Set down the records that follow exactly and completely.

** DATA follows **

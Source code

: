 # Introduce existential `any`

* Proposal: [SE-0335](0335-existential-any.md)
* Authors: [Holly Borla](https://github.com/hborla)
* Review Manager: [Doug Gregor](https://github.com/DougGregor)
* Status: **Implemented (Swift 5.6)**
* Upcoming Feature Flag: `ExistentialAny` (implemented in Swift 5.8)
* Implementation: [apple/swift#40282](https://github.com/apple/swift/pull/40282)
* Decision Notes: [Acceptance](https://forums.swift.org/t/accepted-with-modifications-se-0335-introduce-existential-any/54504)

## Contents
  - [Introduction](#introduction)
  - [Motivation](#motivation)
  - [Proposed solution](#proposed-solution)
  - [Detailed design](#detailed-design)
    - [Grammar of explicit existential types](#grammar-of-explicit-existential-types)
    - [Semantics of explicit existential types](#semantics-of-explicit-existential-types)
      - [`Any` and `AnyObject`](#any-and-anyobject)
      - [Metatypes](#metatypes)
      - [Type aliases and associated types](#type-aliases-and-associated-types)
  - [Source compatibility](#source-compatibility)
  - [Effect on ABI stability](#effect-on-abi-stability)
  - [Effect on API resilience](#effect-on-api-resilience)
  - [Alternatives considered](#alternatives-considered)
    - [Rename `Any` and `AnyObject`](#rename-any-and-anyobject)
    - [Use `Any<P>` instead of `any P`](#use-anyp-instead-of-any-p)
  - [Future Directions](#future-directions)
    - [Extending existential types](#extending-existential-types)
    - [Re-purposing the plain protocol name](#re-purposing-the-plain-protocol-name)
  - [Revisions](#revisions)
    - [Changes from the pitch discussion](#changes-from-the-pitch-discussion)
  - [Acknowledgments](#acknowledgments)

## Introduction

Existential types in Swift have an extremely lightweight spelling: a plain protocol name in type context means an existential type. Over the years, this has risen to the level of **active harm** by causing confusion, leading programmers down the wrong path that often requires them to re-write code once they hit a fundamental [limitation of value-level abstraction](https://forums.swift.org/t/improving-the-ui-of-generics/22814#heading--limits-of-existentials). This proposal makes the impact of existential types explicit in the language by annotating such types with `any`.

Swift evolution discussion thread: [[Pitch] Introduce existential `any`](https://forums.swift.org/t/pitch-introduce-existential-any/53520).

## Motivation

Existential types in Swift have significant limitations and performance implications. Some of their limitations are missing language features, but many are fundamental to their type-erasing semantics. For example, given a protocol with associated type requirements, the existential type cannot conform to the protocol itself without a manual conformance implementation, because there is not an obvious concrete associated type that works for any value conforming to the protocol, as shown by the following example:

** End of DATA **

• **EXPECTED ANSWER**
Source code

: # Introduce existential `any`

* Proposal: [SE-0335](0335-existential-any.md)
* Authors: [Holly Borla](https://github.com/hborla)
* Review Manager: [Doug Gregor](https://github.com/DougGregor)
* Status: **Implemented (Swift 5.6)**
* Upcoming Feature Flag: `ExistentialAny` (implemented in Swift 5.8)
* Implementation: [apple/swift#40282](https://github.com/apple/swift/pull/40282)
* Decision Notes: [Acceptance](https://forums.swift.org/t/accepted-with-modifications-se-0335-introduce-existential-any/54504)

## Contents
  - [Introduction](#introduction)
  - [Motivation](#motivation)
  - [Proposed solution](#proposed-solution)
  - [Detailed design](#detailed-design)
    - [Grammar of explicit existential types](#grammar-of-explicit-existential-types)
    - [Semantics of explicit existential types](#semantics-of-explicit-existential-types)
      - [`Any` and `AnyObject`](#any-and-anyobject)
      - [Metatypes](#metatypes)
      - [Type aliases and associated types](#type-aliases-and-associated-types)
  - [Source compatibility](#source-compatibility)
  - [Effect on ABI stability](#effect-on-abi-stability)
  - [Effect on API resilience](#effect-on-api-resilience)
  - [Alternatives considered](#alternatives-considered)
    - [Rename `Any` and `AnyObject`](#rename-any-and-anyobject)
    - [Use `Any<P>` instead of `any P`](#use-anyp-instead-of-any-p)
  - [Future Directions](#future-directions)
    - [Extending existential types](#extending-existential-types)
    - [Re-purposing the plain protocol name](#re-purposing-the-plain-protocol-name)
  - [Revisions](#revisions)
    - [Changes from the pitch discussion](#changes-from-the-pitch-discussion)
  - [Acknowledgments](#acknowledgments)

## Introduction

Existential types in Swift have an extremely lightweight spelling: a plain protocol name in type context means an existential type. Over the years, this has risen to the level of **active harm** by causing confusion, leading programmers down the wrong path that often requires them to re-write code once they hit a fundamental [limitation of value-level abstraction](https://forums.swift.org/t/improving-the-ui-of-generics/22814#heading--limits-of-existentials). This proposal makes the impact of existential types explicit in the language by annotating such types with `any`.

Swift evolution discussion thread: [[Pitch] Introduce existential `any`](https://forums.swift.org/t/pitch-introduce-existential-any/53520).

## Motivation

Existential types in Swift have significant limitations and performance implications. Some of their limitations are missing language features, but many are fundamental to their type-erasing semantics. For example, given a protocol with associated type requirements, the existential type cannot conform to the protocol itself without a manual conformance implementation, because there is not an obvious concrete associated type that works for any value conforming to the protocol, as shown by the following example:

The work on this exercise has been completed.